Supplied data:

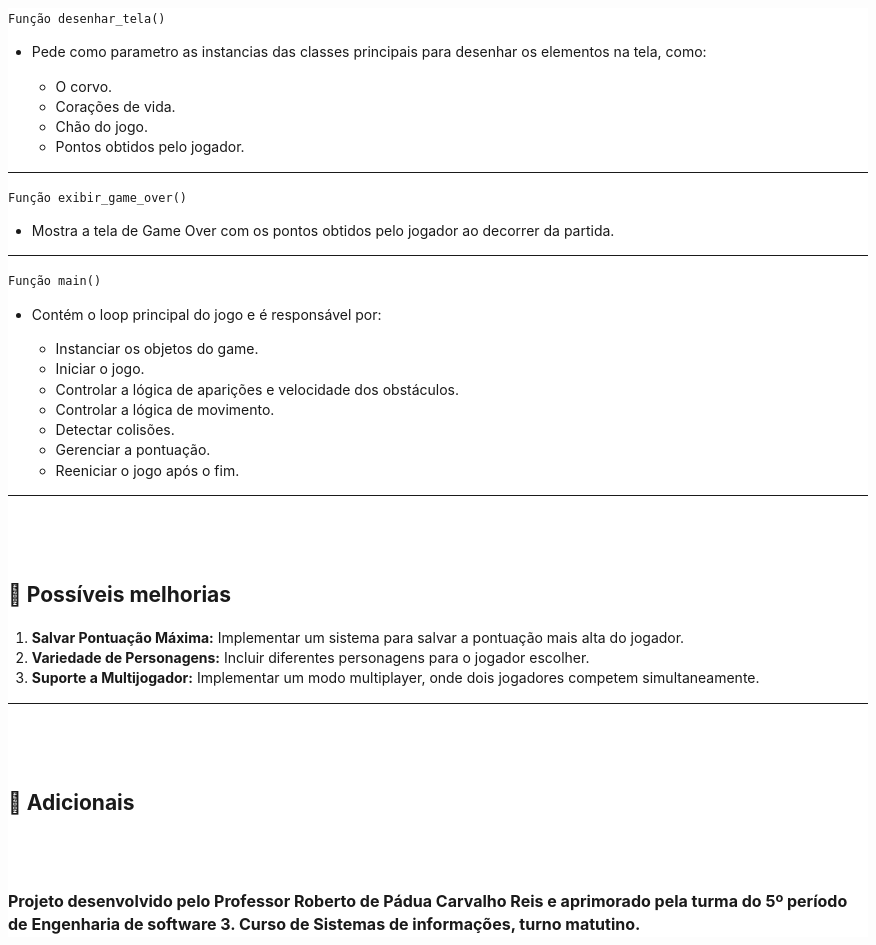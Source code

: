 <code>Função desenhar_tela()</code>

<ul>
    <li>Pede como parametro as instancias das classes principais para desenhar os elementos na tela, como:</li>
    <ul>
        <li>O corvo.</li>
        <li>Corações de vida.</li>
        <li>Chão do jogo.</li>
        <li>Pontos obtidos pelo jogador.</li>
    </ul>
</ul>
<hr></hr>

<code>Função exibir_game_over()</code>

<ul>
    <li>Mostra a tela de Game Over com os pontos obtidos pelo jogador ao decorrer da partida.</li>
</ul>
<hr></hr>

<code>Função main()</code>

<ul>
    <li>Contém o loop principal do jogo e é responsável por:</li>
    <ul>
        <li>Instanciar os objetos do game.</li>
        <li>Iniciar o jogo.</li>
        <li>Controlar a lógica de aparições e velocidade dos obstáculos.</li>
        <li>Controlar a lógica de movimento.</li>
        <li>Detectar colisões.</li>
        <li>Gerenciar a pontuação.</li>
        <li>Reeniciar o jogo após o fim.</li>
    </ul>
</ul>

<hr></hr>

<br></br>

## 👿 Possíveis melhorias

<ol>
    <li><b>Salvar Pontuação Máxima:</b> Implementar um sistema para salvar a pontuação mais alta do jogador.</li>
    <li><b>Variedade de Personagens:</b> Incluir diferentes personagens para o jogador escolher.</li>
    <li><b>Suporte a Multijogador:</b> Implementar um modo multiplayer, onde dois jogadores competem simultaneamente.</li>
    
</ol>

<hr></hr>

<br></br>

## 🔮 Adicionais

<br></br>

<font size="3"><b>Projeto desenvolvido pelo Professor Roberto de Pádua Carvalho Reis e aprimorado pela turma do 5º período de Engenharia de software 3. Curso de Sistemas de informações, turno matutino.</b></font>

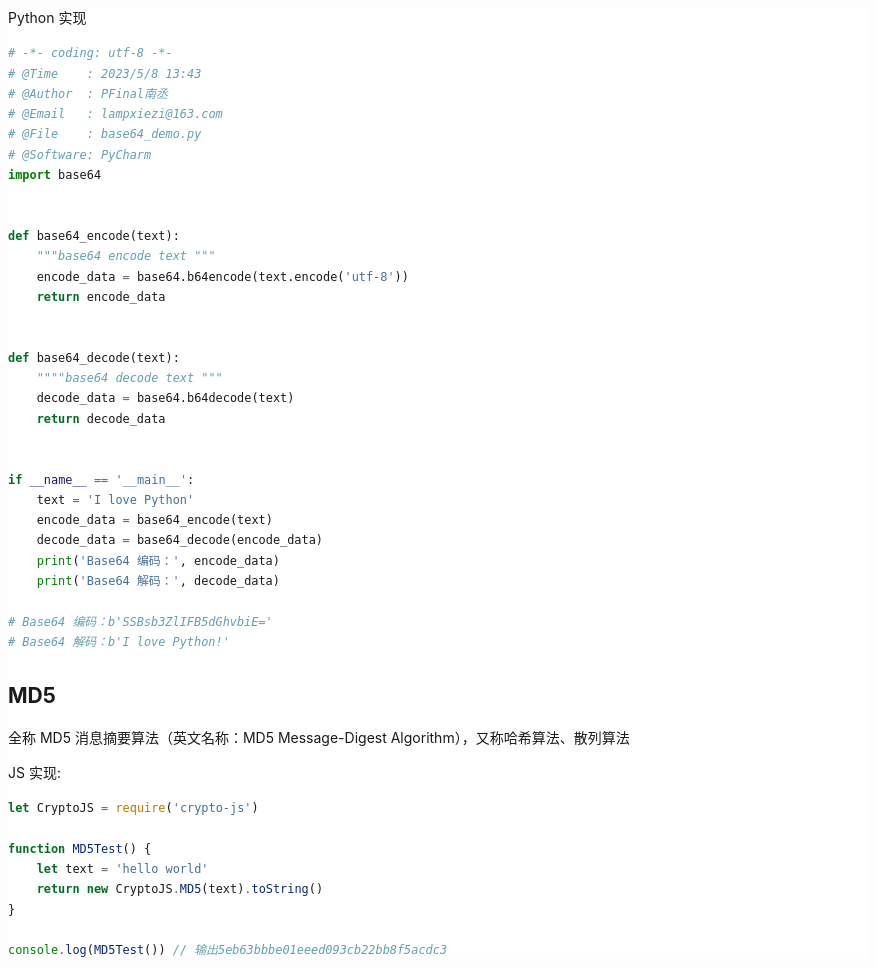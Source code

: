 Python 实现

```python
# -*- coding: utf-8 -*-
# @Time    : 2023/5/8 13:43
# @Author  : PFinal南丞
# @Email   : lampxiezi@163.com
# @File    : base64_demo.py
# @Software: PyCharm
import base64


def base64_encode(text):
    """base64 encode text """
    encode_data = base64.b64encode(text.encode('utf-8'))
    return encode_data


def base64_decode(text):
    """"base64 decode text """
    decode_data = base64.b64decode(text)
    return decode_data


if __name__ == '__main__':
    text = 'I love Python'
    encode_data = base64_encode(text)
    decode_data = base64_decode(encode_data)
    print('Base64 编码：', encode_data)
    print('Base64 解码：', decode_data)

# Base64 编码：b'SSBsb3ZlIFB5dGhvbiE='
# Base64 解码：b'I love Python!'

```

## MD5 

全称 MD5 消息摘要算法（英文名称：MD5 Message-Digest Algorithm），又称哈希算法、散列算法

JS 实现:

```javascript
let CryptoJS = require('crypto-js')

function MD5Test() {
    let text = 'hello world'
    return new CryptoJS.MD5(text).toString()
}

console.log(MD5Test()) // 输出5eb63bbbe01eeed093cb22bb8f5acdc3

```
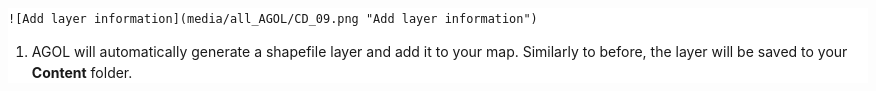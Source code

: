     ![Add layer information](media/all_AGOL/CD_09.png "Add layer information")
1. AGOL will automatically generate a shapefile layer and add it to your map. Similarly to before, the layer will be saved to your **Content** folder. 
    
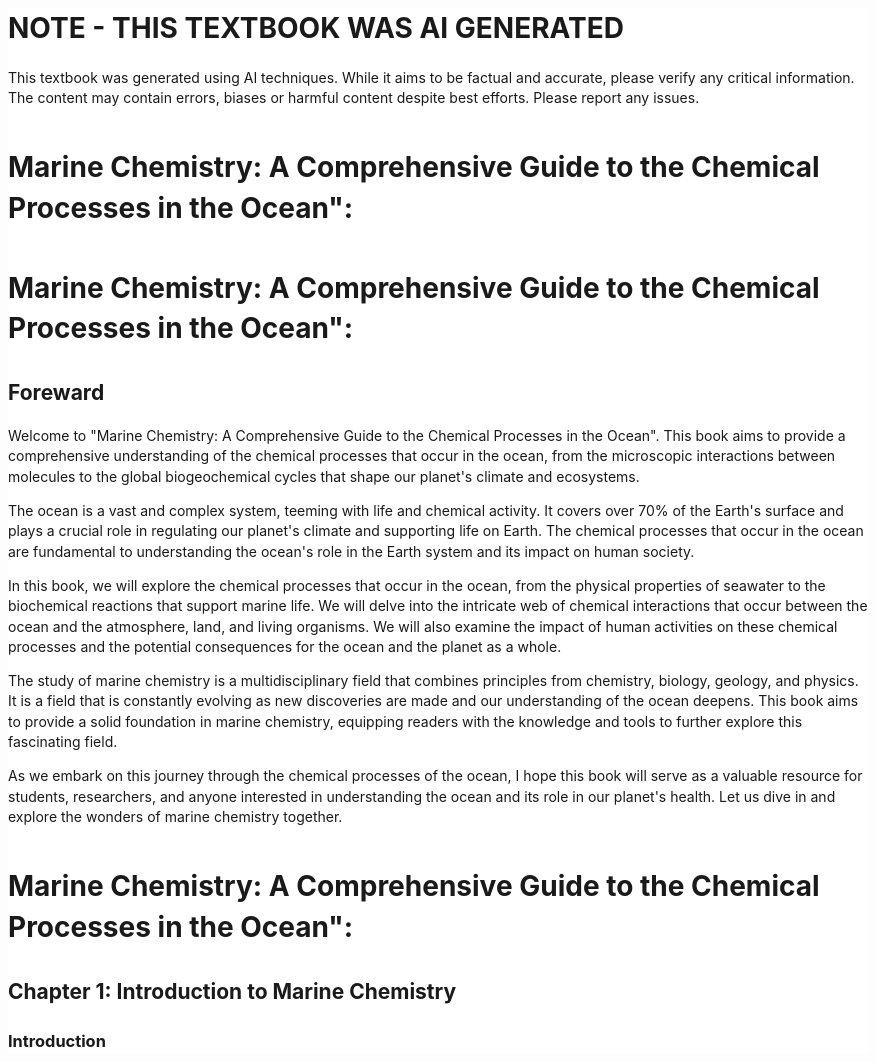# NOTE - THIS TEXTBOOK WAS AI GENERATED

This textbook was generated using AI techniques. While it aims to be factual and accurate, please verify any critical information. The content may contain errors, biases or harmful content despite best efforts. Please report any issues.

# Marine Chemistry: A Comprehensive Guide to the Chemical Processes in the Ocean":


# Marine Chemistry: A Comprehensive Guide to the Chemical Processes in the Ocean":

## Foreward

Welcome to "Marine Chemistry: A Comprehensive Guide to the Chemical Processes in the Ocean". This book aims to provide a comprehensive understanding of the chemical processes that occur in the ocean, from the microscopic interactions between molecules to the global biogeochemical cycles that shape our planet's climate and ecosystems.

The ocean is a vast and complex system, teeming with life and chemical activity. It covers over 70% of the Earth's surface and plays a crucial role in regulating our planet's climate and supporting life on Earth. The chemical processes that occur in the ocean are fundamental to understanding the ocean's role in the Earth system and its impact on human society.

In this book, we will explore the chemical processes that occur in the ocean, from the physical properties of seawater to the biochemical reactions that support marine life. We will delve into the intricate web of chemical interactions that occur between the ocean and the atmosphere, land, and living organisms. We will also examine the impact of human activities on these chemical processes and the potential consequences for the ocean and the planet as a whole.

The study of marine chemistry is a multidisciplinary field that combines principles from chemistry, biology, geology, and physics. It is a field that is constantly evolving as new discoveries are made and our understanding of the ocean deepens. This book aims to provide a solid foundation in marine chemistry, equipping readers with the knowledge and tools to further explore this fascinating field.

As we embark on this journey through the chemical processes of the ocean, I hope this book will serve as a valuable resource for students, researchers, and anyone interested in understanding the ocean and its role in our planet's health. Let us dive in and explore the wonders of marine chemistry together.


# Marine Chemistry: A Comprehensive Guide to the Chemical Processes in the Ocean":

## Chapter 1: Introduction to Marine Chemistry

### Introduction
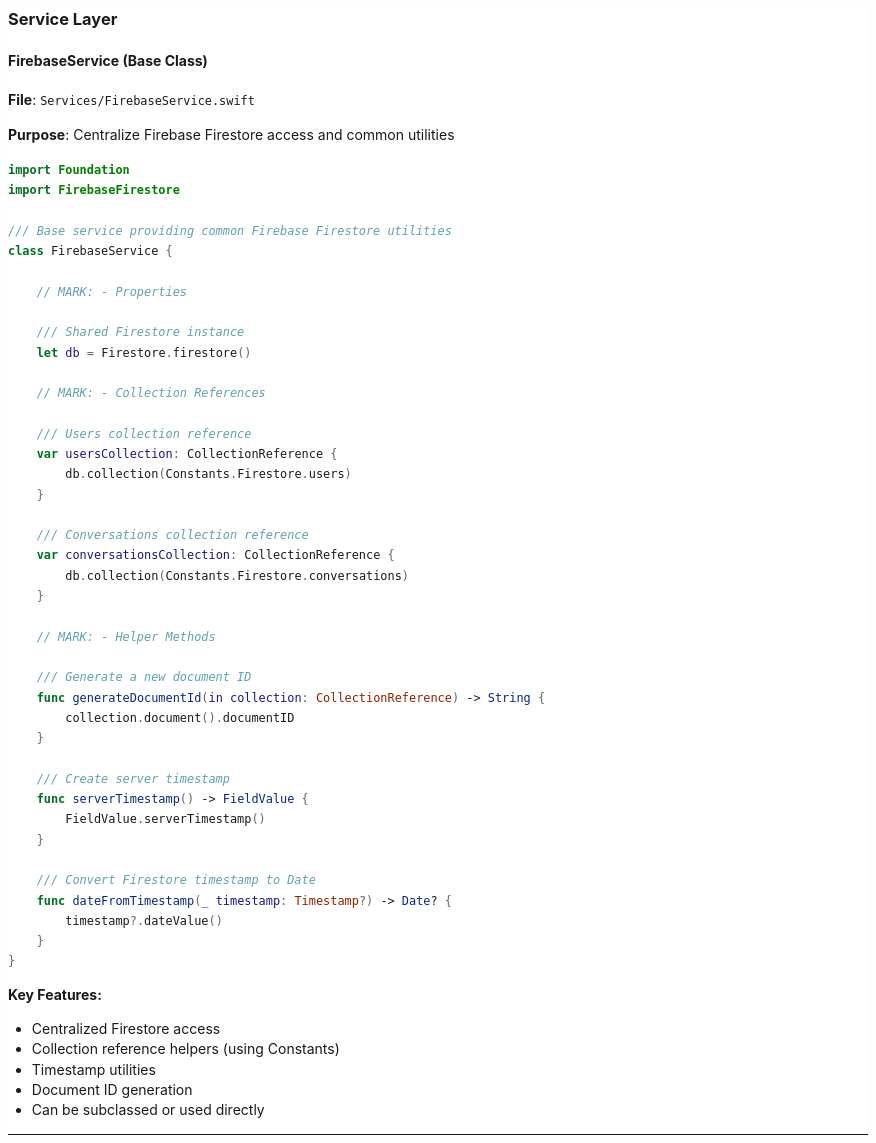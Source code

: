 
### Service Layer

#### FirebaseService (Base Class)

**File**: `Services/FirebaseService.swift`

**Purpose**: Centralize Firebase Firestore access and common utilities

```swift
import Foundation
import FirebaseFirestore

/// Base service providing common Firebase Firestore utilities
class FirebaseService {
    
    // MARK: - Properties
    
    /// Shared Firestore instance
    let db = Firestore.firestore()
    
    // MARK: - Collection References
    
    /// Users collection reference
    var usersCollection: CollectionReference {
        db.collection(Constants.Firestore.users)
    }
    
    /// Conversations collection reference
    var conversationsCollection: CollectionReference {
        db.collection(Constants.Firestore.conversations)
    }
    
    // MARK: - Helper Methods
    
    /// Generate a new document ID
    func generateDocumentId(in collection: CollectionReference) -> String {
        collection.document().documentID
    }
    
    /// Create server timestamp
    func serverTimestamp() -> FieldValue {
        FieldValue.serverTimestamp()
    }
    
    /// Convert Firestore timestamp to Date
    func dateFromTimestamp(_ timestamp: Timestamp?) -> Date? {
        timestamp?.dateValue()
    }
}
```

**Key Features:**
- Centralized Firestore access
- Collection reference helpers (using Constants)
- Timestamp utilities
- Document ID generation
- Can be subclassed or used directly

---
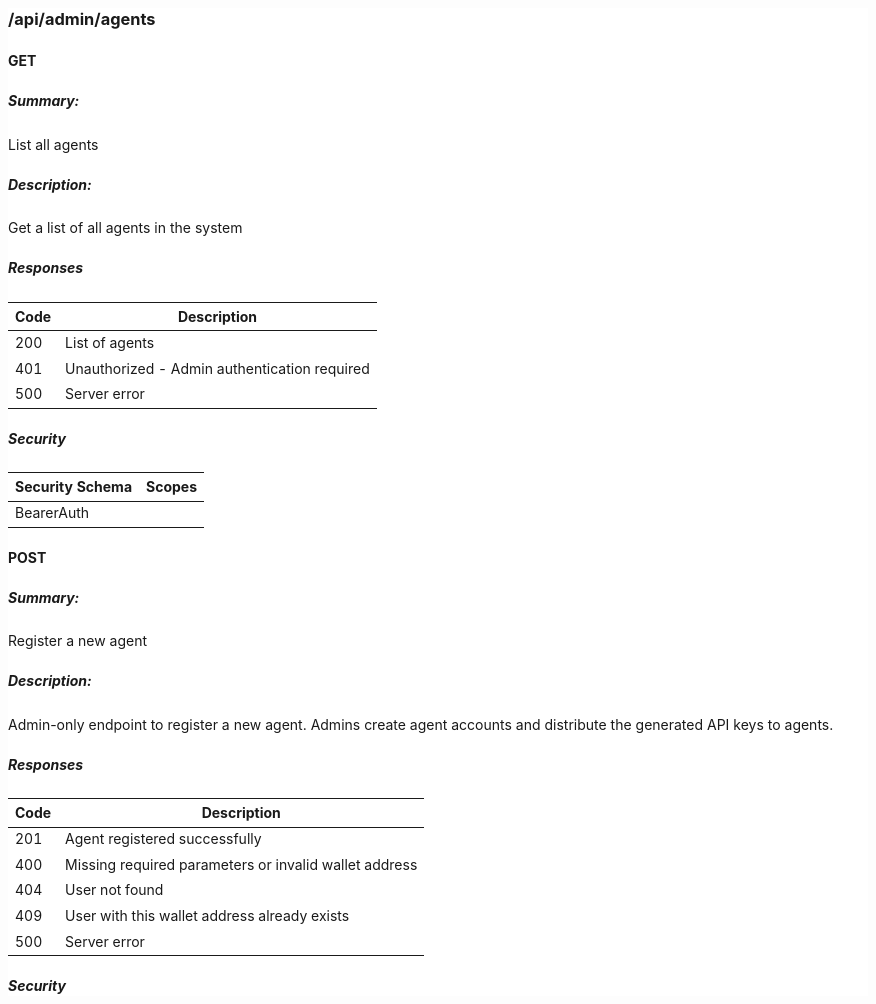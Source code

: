### /api/admin/agents

#### GET

##### Summary:

List all agents

##### Description:

Get a list of all agents in the system

##### Responses

| Code | Description                                  |
| ---- | -------------------------------------------- |
| 200  | List of agents                               |
| 401  | Unauthorized - Admin authentication required |
| 500  | Server error                                 |

##### Security

| Security Schema | Scopes |
| --------------- | ------ |
| BearerAuth      |        |

#### POST

##### Summary:

Register a new agent

##### Description:

Admin-only endpoint to register a new agent. Admins create agent accounts and distribute the generated API keys to agents.

##### Responses

| Code | Description                                           |
| ---- | ----------------------------------------------------- |
| 201  | Agent registered successfully                         |
| 400  | Missing required parameters or invalid wallet address |
| 404  | User not found                                        |
| 409  | User with this wallet address already exists          |
| 500  | Server error                                          |

##### Security
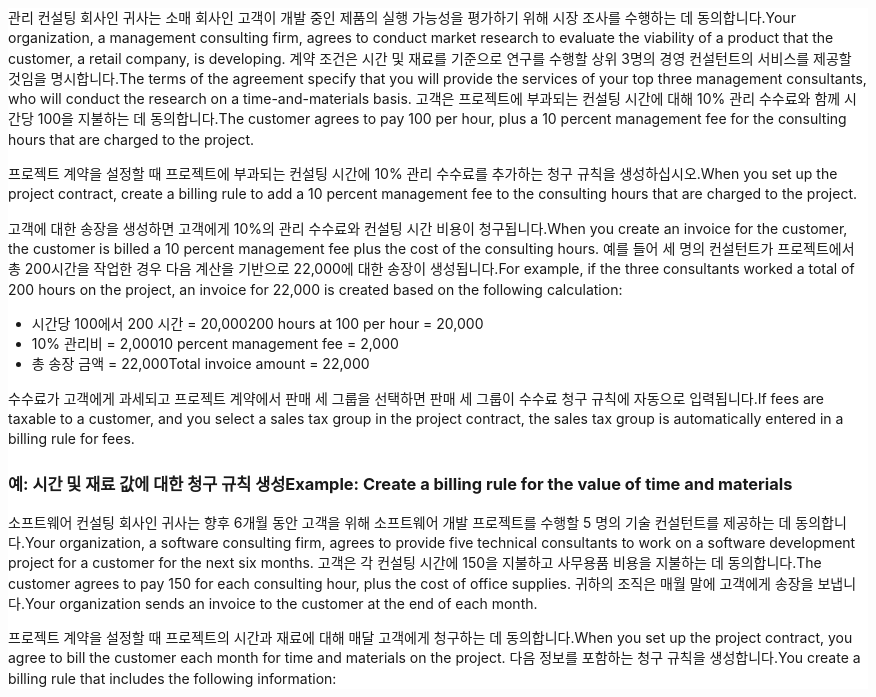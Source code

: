 <span data-ttu-id="95b8e-310">관리 컨설팅 회사인 귀사는 소매 회사인 고객이 개발 중인 제품의 실행 가능성을 평가하기 위해 시장 조사를 수행하는 데 동의합니다.</span><span class="sxs-lookup"><span data-stu-id="95b8e-310">Your organization, a management consulting firm, agrees to conduct market research to evaluate the viability of a product that the customer, a retail company, is developing.</span></span> <span data-ttu-id="95b8e-311">계약 조건은 시간 및 재료를 기준으로 연구를 수행할 상위 3명의 경영 컨설턴트의 서비스를 제공할 것임을 명시합니다.</span><span class="sxs-lookup"><span data-stu-id="95b8e-311">The terms of the agreement specify that you will provide the services of your top three management consultants, who will conduct the research on a time-and-materials basis.</span></span> <span data-ttu-id="95b8e-312">고객은 프로젝트에 부과되는 컨설팅 시간에 대해 10% 관리 수수료와 함께 시간당 100을 지불하는 데 동의합니다.</span><span class="sxs-lookup"><span data-stu-id="95b8e-312">The customer agrees to pay 100 per hour, plus a 10 percent management fee for the consulting hours that are charged to the project.</span></span> 

<span data-ttu-id="95b8e-313">프로젝트 계약을 설정할 때 프로젝트에 부과되는 컨설팅 시간에 10% 관리 수수료를 추가하는 청구 규칙을 생성하십시오.</span><span class="sxs-lookup"><span data-stu-id="95b8e-313">When you set up the project contract, create a billing rule to add a 10 percent management fee to the consulting hours that are charged to the project.</span></span> 

<span data-ttu-id="95b8e-314">고객에 대한 송장을 생성하면 고객에게 10%의 관리 수수료와 컨설팅 시간 비용이 청구됩니다.</span><span class="sxs-lookup"><span data-stu-id="95b8e-314">When you create an invoice for the customer, the customer is billed a 10 percent management fee plus the cost of the consulting hours.</span></span> <span data-ttu-id="95b8e-315">예를 들어 세 명의 컨설턴트가 프로젝트에서 총 200시간을 작업한 경우 다음 계산을 기반으로 22,000에 대한 송장이 생성됩니다.</span><span class="sxs-lookup"><span data-stu-id="95b8e-315">For example, if the three consultants worked a total of 200 hours on the project, an invoice for 22,000 is created based on the following calculation:</span></span>

-   <span data-ttu-id="95b8e-316">시간당 100에서 200 시간 = 20,000</span><span class="sxs-lookup"><span data-stu-id="95b8e-316">200 hours at 100 per hour = 20,000</span></span>
-   <span data-ttu-id="95b8e-317">10% 관리비 = 2,000</span><span class="sxs-lookup"><span data-stu-id="95b8e-317">10 percent management fee = 2,000</span></span>
-   <span data-ttu-id="95b8e-318">총 송장 금액 = 22,000</span><span class="sxs-lookup"><span data-stu-id="95b8e-318">Total invoice amount = 22,000</span></span>

<span data-ttu-id="95b8e-319">수수료가 고객에게 과세되고 프로젝트 계약에서 판매 세 그룹을 선택하면 판매 세 그룹이 수수료 청구 규칙에 자동으로 입력됩니다.</span><span class="sxs-lookup"><span data-stu-id="95b8e-319">If fees are taxable to a customer, and you select a sales tax group in the project contract, the sales tax group is automatically entered in a billing rule for fees.</span></span>

### <a name="example-create-a-billing-rule-for-the-value-of-time-and-materials"></a><span data-ttu-id="95b8e-320">예: 시간 및 재료 값에 대한 청구 규칙 생성</span><span class="sxs-lookup"><span data-stu-id="95b8e-320">Example: Create a billing rule for the value of time and materials</span></span>

<span data-ttu-id="95b8e-321">소프트웨어 컨설팅 회사인 귀사는 향후 6개월 동안 고객을 위해 소프트웨어 개발 프로젝트를 수행할 5 명의 기술 컨설턴트를 제공하는 데 동의합니다.</span><span class="sxs-lookup"><span data-stu-id="95b8e-321">Your organization, a software consulting firm, agrees to provide five technical consultants to work on a software development project for a customer for the next six months.</span></span> <span data-ttu-id="95b8e-322">고객은 각 컨설팅 시간에 150을 지불하고 사무용품 비용을 지불하는 데 동의합니다.</span><span class="sxs-lookup"><span data-stu-id="95b8e-322">The customer agrees to pay 150 for each consulting hour, plus the cost of office supplies.</span></span> <span data-ttu-id="95b8e-323">귀하의 조직은 매월 말에 고객에게 송장을 보냅니다.</span><span class="sxs-lookup"><span data-stu-id="95b8e-323">Your organization sends an invoice to the customer at the end of each month.</span></span> 

<span data-ttu-id="95b8e-324">프로젝트 계약을 설정할 때 프로젝트의 시간과 재료에 대해 매달 고객에게 청구하는 데 동의합니다.</span><span class="sxs-lookup"><span data-stu-id="95b8e-324">When you set up the project contract, you agree to bill the customer each month for time and materials on the project.</span></span> <span data-ttu-id="95b8e-325">다음 정보를 포함하는 청구 규칙을 생성합니다.</span><span class="sxs-lookup"><span data-stu-id="95b8e-325">You create a billing rule that includes the following information:</span></span>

Required work:
What is the number of lines above that contain the word "utilities"? Answer with that number only.

Exercise output:
3